Directions for this task: Determine how many lines in the entries below contain "repository", and output only that number.

Data supplied:
※ ※ ※
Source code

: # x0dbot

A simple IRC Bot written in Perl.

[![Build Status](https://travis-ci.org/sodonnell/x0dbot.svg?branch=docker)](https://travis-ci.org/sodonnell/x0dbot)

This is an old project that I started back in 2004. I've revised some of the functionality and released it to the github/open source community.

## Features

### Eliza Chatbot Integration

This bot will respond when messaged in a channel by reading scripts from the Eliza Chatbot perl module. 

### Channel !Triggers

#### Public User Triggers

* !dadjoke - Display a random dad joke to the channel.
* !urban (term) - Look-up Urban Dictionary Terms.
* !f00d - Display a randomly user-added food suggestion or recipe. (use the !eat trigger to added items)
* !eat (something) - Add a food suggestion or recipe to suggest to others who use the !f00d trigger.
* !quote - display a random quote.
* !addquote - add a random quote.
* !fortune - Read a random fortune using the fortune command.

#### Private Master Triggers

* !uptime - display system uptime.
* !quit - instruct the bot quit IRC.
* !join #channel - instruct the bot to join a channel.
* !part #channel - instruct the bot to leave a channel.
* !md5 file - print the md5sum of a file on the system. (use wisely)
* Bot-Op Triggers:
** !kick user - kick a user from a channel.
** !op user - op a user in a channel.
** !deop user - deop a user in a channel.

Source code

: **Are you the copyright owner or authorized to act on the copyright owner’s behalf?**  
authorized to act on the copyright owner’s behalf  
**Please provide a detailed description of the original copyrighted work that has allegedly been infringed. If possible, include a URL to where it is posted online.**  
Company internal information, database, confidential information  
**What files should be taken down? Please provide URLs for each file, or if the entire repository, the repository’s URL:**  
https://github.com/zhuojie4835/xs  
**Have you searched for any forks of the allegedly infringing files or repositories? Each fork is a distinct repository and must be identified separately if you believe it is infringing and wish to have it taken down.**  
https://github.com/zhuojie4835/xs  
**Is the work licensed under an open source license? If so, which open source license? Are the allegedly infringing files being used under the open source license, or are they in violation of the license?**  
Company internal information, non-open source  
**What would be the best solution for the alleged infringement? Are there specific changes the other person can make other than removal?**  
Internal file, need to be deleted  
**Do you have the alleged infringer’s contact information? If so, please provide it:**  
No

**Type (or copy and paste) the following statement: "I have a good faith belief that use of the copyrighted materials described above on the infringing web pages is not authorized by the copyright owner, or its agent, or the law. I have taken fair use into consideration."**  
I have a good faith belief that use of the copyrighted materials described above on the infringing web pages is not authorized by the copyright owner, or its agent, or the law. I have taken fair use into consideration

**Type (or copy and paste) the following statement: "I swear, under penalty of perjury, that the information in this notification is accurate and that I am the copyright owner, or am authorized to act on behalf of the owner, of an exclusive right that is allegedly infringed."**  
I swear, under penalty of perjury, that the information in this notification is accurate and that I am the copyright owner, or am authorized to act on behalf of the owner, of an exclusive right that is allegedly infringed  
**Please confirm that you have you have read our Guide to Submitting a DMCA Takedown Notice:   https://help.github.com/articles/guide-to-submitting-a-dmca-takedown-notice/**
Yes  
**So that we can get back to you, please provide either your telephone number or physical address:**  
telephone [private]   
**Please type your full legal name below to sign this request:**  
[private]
※ ※ ※
Result: 2